NNH---Number Needed to Harm---similar in concept to NNT,except it is the number to treat to get a bad outcome. If NNT is greater than NNH, you have a problem, unless, perhaps, the outcome in NNT is preventing certain death.
NNS---Number Needed to Sue----this is not generally listed in statistical textbooks. It is the number of patients out of a million who get a bad enough result that a malpractice lawyer thinks it worthwhile to start a class action suit.
Statistically significant---there is less than a 5% probability (one-in-twenty) that the result is due to chance. Alternatively, if you repeat the experiment 20 times, then you would expect to get the same "result" nineteen times.
Type I/Alpha Error---you conclude that there is a statistically significant difference between the control group and the treated group, when there is really NO difference. Similar in concept to a false positive conclusion.
Type II/Beta Error---you conclude that there is no statistically significant difference between the control and the treated group, when there really is. Similar in concept to a false negative conclusion.
Sensitivity---the probability that if you test positive for a disease, you have the disease; i.e. a test with a low false negative rate.
Specificity---the probability that if you test negative for a disease, you do not have the disease; i.e. a test with a low false positive rate.
Common clinical sense---tells you not to believe a positive test result in a particular patient. If you order a panel of 20 tests, each of which has a Gaussian distribution, then the odds are 50:50 that at least one of the tests will fall outside the "normal" range without indicating true disease.
Correlation/Causation---two events can be related in time or space without having a cause-and-effect relationship. Propinquity can always be coincidental, but can also suggest paths for future research.
Confounding---a factor not considered when looking for a cause-and-effect relationship that affects the effect. The best example would be the initial statistical demonstration that coffee drinkers had a higher rate of heart attacks, without allowing for the confounding effect that more coffee drinkers than non-drinkers smoked cigarettes.

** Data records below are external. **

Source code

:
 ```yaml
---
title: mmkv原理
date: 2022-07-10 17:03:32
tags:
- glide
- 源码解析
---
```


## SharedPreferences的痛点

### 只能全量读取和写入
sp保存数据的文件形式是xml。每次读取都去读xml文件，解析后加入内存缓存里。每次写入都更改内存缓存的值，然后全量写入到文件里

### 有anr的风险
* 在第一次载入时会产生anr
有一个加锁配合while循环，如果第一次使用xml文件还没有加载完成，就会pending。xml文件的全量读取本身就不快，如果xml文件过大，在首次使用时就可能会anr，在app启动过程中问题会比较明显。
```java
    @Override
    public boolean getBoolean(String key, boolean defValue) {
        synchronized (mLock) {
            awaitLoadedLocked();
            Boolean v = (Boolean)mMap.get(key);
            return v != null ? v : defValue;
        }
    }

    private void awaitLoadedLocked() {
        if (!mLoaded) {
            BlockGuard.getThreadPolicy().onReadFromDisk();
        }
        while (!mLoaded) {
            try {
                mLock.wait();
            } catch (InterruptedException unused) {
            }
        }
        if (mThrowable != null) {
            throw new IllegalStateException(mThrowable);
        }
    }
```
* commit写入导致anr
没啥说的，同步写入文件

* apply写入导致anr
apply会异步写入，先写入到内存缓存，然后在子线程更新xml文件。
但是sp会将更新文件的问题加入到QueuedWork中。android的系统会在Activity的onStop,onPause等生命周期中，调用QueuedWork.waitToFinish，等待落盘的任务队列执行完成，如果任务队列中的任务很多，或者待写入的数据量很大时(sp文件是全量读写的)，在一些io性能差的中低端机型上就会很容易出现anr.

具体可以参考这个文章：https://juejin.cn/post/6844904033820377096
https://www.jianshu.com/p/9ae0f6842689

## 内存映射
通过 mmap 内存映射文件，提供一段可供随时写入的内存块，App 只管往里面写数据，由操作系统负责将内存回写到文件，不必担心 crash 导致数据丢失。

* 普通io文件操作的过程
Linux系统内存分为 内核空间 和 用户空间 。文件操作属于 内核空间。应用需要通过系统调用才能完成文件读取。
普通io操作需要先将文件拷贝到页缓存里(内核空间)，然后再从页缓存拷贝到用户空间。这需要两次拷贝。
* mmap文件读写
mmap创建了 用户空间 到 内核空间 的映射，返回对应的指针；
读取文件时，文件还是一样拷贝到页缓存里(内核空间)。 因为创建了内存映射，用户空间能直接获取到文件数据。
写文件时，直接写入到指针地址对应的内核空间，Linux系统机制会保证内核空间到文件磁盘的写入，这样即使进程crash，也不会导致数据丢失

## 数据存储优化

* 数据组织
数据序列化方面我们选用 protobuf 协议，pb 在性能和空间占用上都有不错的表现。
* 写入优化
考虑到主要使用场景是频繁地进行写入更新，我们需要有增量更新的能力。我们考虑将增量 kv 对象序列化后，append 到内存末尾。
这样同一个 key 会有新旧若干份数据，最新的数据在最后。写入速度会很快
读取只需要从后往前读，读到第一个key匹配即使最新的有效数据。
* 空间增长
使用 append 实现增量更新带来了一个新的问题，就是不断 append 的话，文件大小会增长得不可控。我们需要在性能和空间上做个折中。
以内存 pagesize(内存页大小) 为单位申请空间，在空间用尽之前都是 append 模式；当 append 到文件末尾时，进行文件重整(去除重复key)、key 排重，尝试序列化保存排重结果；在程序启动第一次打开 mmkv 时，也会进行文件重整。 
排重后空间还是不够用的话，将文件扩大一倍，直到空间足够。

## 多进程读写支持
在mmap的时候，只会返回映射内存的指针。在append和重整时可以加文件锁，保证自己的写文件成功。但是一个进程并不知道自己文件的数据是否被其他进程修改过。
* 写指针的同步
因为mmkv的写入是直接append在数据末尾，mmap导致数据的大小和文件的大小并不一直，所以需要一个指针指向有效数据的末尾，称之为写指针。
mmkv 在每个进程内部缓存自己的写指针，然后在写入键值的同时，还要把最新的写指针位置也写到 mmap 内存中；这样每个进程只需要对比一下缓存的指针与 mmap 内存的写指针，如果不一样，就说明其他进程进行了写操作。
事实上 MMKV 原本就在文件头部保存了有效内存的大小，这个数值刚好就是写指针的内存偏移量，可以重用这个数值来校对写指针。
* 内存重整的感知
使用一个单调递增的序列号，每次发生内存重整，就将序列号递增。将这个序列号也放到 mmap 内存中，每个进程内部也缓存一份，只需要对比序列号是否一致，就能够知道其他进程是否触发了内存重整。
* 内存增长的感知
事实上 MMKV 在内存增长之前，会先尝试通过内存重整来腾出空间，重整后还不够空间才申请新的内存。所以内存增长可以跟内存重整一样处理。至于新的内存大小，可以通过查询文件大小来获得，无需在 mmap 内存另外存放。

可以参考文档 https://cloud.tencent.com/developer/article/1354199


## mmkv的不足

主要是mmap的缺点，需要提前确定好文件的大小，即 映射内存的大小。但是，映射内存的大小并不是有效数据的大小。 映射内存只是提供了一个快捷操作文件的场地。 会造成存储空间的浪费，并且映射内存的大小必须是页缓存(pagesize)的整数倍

It is probably impossible to ensure the absence of all confounding effects, since we don't know about many confounding effects, and it is virtually impossible to test for their existence.
Confidence Interval---Similar in concept to error bars around a measured data point. The confidence interval of a result suggests to you the range of the result in which we expect 95% of the studied population to fall.
Intention-to-treat---included all patients who registered for the randomized drug study, whether or not they dropped out of the study.
Incidence---the percentage of the population that develops a given disease in a given period of time.
Prevalence---the percentage of the population that has the disease at a given time. Note that the prevalence of a disease helps to determine whether you want to emphasize avoiding a Type I error or emphasize avoiding a Type II error, as well as a test with high sensitivity or high specificity.
Endpoint---the result you are looking for to determine that a treatment "works".